By: Sagarika Patyal
Lives have been lost, health has been permanently affected, brain fogging and a host of other problems have seeped us into gloom since the pandemic engulfed us all. Eye health is one sector, which has, and continues to harm, patients as well as health care workers. It is doubtless that fear, loss of employment, migration to villages, health of doctors and health care workers, and personal tragedies have together caused untold suffering to all. Individual tragedies of loss of sight in both eyes, though rare, are now part and parcel of the lives of the affected individuals and cannot be relegated to mere statistics. An attempt has been made to give a bird’s eye view of how and why the pandemic has affected ophthalmology.
For the student used to running about in sunshine, now caged in a room with air conditioners day after day, glued to the television screen, mobile or other visual devices for education and entertainment, eye health has seen a steep rise in myopia development or increase in myopia, dry eyes and convergence insufficiency. This has increased the burden of myopia related complications in eyes and the long-term effects will be encountered many years later in the lifetime of these growing children. What used to be a problem of those involved in the information and technology sector, those working long hours on various visual terminals, and the older age group individuals, especially, post -menopausal women, is now appearing in children in the form of burning, pain, dryness, and watering due to dry eyes. Many ocular lubricants are used to treat this condition, some of which contain Benzalkonium and other preservatives, which cause ocular surface problems. The long-term effects of these medicines, if not used discriminately, will be known much later.
Examination of patients of all ages is a very difficult proposition for the masked doctor and patient due to fogging of the lenses used to examine the posterior segment of the eyes, causing longer examination times and requiring more patience on the part of both, the doctor as well as the patient. The number of people wanting refractive surgery has risen due to effects of fogging of spectacles during work with masks on. The timing and costs of surgery have also been impacted due to testing of RTPCR before surgery.
Corneal diseases, which should have been treated early, and severe corneal opacities or perforations prevented, have risen sharply as patients have been fearful of venturing out of home to seek good eye care, or have been taking help of non-ophthalmologists or quacks for treatment. Their treatment has been either incorrect or inadequate. By the time the patients have reached a proper facility for eye care, the damage has been complete and at times, permanent. Corneal transplantation has taken a great blow with unavailability of this tissue for grafting and saving vision. Obtaining cadaveric corneal tissue was completely impossible during this time. Only in the last few months, cadaveric corneal tissues are being obtained. As such, there was a huge deficit of corneal tissue earlier in our country, for transplantation and the number has only seen a significant increase. This will and has increased the numbers of corneal blind.

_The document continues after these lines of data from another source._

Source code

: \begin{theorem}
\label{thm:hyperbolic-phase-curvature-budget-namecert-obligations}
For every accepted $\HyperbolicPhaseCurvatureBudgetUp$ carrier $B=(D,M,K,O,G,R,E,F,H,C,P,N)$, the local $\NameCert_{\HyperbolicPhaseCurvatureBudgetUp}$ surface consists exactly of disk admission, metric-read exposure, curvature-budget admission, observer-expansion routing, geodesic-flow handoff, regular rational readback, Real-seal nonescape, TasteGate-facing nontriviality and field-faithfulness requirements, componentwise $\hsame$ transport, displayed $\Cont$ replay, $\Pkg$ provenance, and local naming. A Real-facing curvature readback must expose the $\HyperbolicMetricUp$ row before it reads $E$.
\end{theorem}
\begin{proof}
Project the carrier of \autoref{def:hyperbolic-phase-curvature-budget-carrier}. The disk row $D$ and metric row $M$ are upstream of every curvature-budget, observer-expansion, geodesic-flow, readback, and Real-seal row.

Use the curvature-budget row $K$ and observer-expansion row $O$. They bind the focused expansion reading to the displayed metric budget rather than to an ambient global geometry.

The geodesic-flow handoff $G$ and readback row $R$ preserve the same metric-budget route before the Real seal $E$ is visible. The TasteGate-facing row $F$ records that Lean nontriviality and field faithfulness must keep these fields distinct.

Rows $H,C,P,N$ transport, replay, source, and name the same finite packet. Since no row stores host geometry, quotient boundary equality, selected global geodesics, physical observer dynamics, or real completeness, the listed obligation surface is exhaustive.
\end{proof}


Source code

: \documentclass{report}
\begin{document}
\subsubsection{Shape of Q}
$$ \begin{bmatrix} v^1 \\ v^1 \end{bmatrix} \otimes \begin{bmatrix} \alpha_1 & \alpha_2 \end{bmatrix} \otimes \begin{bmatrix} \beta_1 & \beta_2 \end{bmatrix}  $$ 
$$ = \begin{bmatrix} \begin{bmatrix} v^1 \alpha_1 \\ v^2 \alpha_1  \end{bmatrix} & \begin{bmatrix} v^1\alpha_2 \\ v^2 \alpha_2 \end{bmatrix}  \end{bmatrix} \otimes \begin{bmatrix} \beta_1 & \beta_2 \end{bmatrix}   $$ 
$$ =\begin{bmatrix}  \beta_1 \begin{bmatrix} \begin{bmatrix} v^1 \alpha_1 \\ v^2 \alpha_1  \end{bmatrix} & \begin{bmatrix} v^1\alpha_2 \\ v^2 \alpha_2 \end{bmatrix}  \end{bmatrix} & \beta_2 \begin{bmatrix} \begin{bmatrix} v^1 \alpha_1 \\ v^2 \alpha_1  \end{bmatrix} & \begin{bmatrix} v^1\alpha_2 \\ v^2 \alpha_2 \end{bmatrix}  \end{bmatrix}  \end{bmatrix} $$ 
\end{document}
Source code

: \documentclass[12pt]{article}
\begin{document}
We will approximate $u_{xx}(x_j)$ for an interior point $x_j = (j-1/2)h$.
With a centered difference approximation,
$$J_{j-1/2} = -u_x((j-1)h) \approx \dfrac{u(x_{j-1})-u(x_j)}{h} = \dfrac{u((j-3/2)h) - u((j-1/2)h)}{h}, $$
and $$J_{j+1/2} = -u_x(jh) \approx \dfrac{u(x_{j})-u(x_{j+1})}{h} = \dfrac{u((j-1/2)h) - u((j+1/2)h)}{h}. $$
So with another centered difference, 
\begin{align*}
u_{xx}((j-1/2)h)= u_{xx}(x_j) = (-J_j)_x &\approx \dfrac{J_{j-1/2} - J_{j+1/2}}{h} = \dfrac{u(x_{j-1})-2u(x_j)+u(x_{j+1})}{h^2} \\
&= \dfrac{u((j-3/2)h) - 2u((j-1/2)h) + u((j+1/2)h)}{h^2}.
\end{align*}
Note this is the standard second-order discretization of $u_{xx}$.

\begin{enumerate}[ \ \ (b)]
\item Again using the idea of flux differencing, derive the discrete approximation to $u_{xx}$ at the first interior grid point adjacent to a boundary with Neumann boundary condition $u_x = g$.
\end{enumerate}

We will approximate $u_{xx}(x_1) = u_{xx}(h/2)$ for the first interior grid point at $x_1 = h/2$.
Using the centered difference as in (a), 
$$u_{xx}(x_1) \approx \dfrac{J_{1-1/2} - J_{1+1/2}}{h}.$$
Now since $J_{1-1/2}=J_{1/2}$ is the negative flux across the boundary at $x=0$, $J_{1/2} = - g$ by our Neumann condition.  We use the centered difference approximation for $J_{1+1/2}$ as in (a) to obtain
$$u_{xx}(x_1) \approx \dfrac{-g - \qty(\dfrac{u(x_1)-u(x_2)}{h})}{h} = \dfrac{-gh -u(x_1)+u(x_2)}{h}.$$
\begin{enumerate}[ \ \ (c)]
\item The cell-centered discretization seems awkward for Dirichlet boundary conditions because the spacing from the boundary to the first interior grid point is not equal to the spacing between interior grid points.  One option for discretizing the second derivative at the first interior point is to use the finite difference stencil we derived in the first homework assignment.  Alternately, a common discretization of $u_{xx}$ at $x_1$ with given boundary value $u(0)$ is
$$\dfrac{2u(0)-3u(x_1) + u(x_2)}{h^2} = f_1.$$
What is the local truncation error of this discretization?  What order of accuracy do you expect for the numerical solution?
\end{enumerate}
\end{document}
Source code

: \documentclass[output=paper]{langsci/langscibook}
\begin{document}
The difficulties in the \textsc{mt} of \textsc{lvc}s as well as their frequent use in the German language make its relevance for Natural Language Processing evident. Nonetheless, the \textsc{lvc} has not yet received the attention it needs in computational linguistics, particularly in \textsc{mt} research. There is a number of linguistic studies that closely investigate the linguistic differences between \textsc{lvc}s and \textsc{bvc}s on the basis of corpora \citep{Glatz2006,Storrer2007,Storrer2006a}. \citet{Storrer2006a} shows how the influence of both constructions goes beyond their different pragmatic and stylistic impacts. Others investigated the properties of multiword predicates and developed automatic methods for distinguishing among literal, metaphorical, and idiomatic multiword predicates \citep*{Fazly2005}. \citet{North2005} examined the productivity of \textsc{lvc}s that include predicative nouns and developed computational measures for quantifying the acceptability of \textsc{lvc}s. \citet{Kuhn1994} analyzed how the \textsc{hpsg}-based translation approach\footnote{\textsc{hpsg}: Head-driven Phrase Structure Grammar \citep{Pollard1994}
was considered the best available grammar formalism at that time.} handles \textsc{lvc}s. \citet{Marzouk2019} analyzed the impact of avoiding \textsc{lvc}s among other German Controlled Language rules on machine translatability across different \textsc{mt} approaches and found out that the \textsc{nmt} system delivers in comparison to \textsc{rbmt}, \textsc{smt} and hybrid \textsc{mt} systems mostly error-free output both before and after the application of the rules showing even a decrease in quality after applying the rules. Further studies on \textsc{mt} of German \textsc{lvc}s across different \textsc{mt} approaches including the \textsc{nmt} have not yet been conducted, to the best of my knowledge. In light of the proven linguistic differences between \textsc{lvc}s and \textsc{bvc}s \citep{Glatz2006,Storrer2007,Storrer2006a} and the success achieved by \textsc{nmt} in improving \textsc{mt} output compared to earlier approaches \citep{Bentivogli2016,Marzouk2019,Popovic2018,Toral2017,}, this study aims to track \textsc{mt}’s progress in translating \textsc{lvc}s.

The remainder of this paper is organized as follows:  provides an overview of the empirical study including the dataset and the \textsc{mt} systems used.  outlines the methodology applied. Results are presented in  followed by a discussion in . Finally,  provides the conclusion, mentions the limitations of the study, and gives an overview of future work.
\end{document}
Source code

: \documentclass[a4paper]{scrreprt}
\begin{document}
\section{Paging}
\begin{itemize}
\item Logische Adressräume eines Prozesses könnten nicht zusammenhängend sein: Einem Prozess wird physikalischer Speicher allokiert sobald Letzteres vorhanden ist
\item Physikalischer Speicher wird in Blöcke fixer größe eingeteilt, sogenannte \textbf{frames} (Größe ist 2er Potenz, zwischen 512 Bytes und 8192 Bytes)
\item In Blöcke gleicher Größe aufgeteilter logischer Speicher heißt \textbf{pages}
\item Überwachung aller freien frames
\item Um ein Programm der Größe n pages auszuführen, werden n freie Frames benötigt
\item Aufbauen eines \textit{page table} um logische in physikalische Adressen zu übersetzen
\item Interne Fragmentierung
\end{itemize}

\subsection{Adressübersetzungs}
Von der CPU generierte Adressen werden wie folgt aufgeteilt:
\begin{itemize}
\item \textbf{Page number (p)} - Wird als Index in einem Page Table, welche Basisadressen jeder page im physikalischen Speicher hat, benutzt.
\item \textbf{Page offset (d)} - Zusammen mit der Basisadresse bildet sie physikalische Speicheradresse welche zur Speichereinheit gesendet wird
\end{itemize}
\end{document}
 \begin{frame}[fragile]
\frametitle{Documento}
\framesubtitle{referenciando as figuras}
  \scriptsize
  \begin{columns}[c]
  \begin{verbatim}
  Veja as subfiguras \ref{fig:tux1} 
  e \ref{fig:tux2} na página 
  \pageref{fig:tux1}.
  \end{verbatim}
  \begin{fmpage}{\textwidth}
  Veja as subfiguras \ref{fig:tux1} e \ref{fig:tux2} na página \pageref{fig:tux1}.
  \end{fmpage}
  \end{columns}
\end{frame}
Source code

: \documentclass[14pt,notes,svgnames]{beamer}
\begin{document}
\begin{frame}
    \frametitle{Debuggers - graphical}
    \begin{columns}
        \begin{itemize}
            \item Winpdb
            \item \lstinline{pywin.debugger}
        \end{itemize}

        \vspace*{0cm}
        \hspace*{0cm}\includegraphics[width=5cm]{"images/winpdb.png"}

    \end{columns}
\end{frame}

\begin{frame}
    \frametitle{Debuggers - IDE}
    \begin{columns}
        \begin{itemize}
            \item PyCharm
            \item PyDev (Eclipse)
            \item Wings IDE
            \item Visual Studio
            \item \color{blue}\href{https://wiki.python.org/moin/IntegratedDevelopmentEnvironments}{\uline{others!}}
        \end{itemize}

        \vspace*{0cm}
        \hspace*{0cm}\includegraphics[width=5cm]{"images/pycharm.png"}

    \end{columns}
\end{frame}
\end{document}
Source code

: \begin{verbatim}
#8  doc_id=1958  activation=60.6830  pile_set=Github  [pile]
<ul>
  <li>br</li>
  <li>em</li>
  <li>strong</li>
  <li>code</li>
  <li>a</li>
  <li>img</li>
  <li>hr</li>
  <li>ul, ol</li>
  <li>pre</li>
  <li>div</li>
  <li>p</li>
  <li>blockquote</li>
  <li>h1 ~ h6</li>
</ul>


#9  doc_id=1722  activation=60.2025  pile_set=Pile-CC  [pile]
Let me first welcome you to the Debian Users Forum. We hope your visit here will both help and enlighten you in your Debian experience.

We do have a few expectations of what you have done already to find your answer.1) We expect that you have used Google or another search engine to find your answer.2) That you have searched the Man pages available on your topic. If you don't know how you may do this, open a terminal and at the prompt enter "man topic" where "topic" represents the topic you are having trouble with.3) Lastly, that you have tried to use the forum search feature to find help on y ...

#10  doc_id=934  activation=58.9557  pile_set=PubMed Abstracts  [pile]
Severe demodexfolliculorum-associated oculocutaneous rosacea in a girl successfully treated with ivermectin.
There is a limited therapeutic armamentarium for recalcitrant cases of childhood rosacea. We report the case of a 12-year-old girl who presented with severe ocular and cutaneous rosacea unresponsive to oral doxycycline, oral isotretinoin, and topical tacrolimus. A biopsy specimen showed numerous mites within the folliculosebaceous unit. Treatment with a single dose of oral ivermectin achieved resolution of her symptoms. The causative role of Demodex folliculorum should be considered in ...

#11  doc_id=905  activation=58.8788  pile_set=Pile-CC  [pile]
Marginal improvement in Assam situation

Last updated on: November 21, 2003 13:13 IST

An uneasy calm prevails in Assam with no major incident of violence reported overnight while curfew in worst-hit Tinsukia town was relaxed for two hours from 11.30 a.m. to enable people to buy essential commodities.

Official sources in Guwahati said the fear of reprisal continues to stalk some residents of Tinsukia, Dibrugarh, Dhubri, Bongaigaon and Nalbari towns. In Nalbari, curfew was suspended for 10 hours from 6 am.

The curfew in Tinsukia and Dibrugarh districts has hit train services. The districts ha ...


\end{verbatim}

Glaucoma, the biggest cause of irreversible blindness in the world, has been affected by the patients’ inability to get their regular medication due to unavailability, avail regular six monthly or annual follow ups and investigations to ensure correct intraocular pressure as per their ocular status. Acute angle closure glaucoma attacks in susceptible individuals have also seen a sharp rise and patient losing sight or progressing to absolute glaucoma has been found in increasing numbers. Delayed surgery for these patients has robbed them off with what little vision they had. Many children suffering from congenital glaucoma have not been operated upon timely or received visual rehabilitation causing permanent visual loss.
A bugbear of increased longevity is age related macular degeneration resulting in macular swelling. This condition needs timely injections by intravitreal AntiVEGFs, but patients, for varied reasons, have not been able to avail the injections. This has caused scar formation in the maculae and permanent visual loss. Retinal detachment, and surgery required almost as an emergency in some cases, has not been done due to patient and health care factors. Either the patient has chosen not to seek treatment or surgical facilities were shut due to lockdown or both the patient and doctor had been affected by COVID.
The commonest ocular condition known to Indians as Safed Motia , or cataract has also suffered a setback. Cataracts have become rock hard, have become hypermature, or have developed complications like phacomorphic glaucoma, phacolytic glaucoma and so on. Many who would have got away in normal times by a straightforward uneventful cataract surgery, have required different methods to prevent complications of such cataracts.
Diabetics have been affected negatively by COVID in ophthalmology. Due to patient inability to get proper blood sugar control, diabetic retinopathy has increased by leaps and bounds resulting in proliferative diabetic retinopathy and resultant neovascular glaucoma. This is one of the worst forms of glaucoma and causes great visual loss in affected individuals even in the best of circumstances. Even uncontrolled hypertension has resulted in greater numbers of Central Retinal Vein Occlusions with neovascular glaucomas.
Help for those suffering from various ocular tumours, malignant or otherwise, has also been delayed.
COVID has affected health care all over. It is time for all of us to mask ourselves, take all precautions and seek help at the earliest. It is doubly important to offer financial support to those not being able to afford help. There are many centres of excellence where ocular care is given at minimal costs and everyone is ready to help the needy in these difficult times.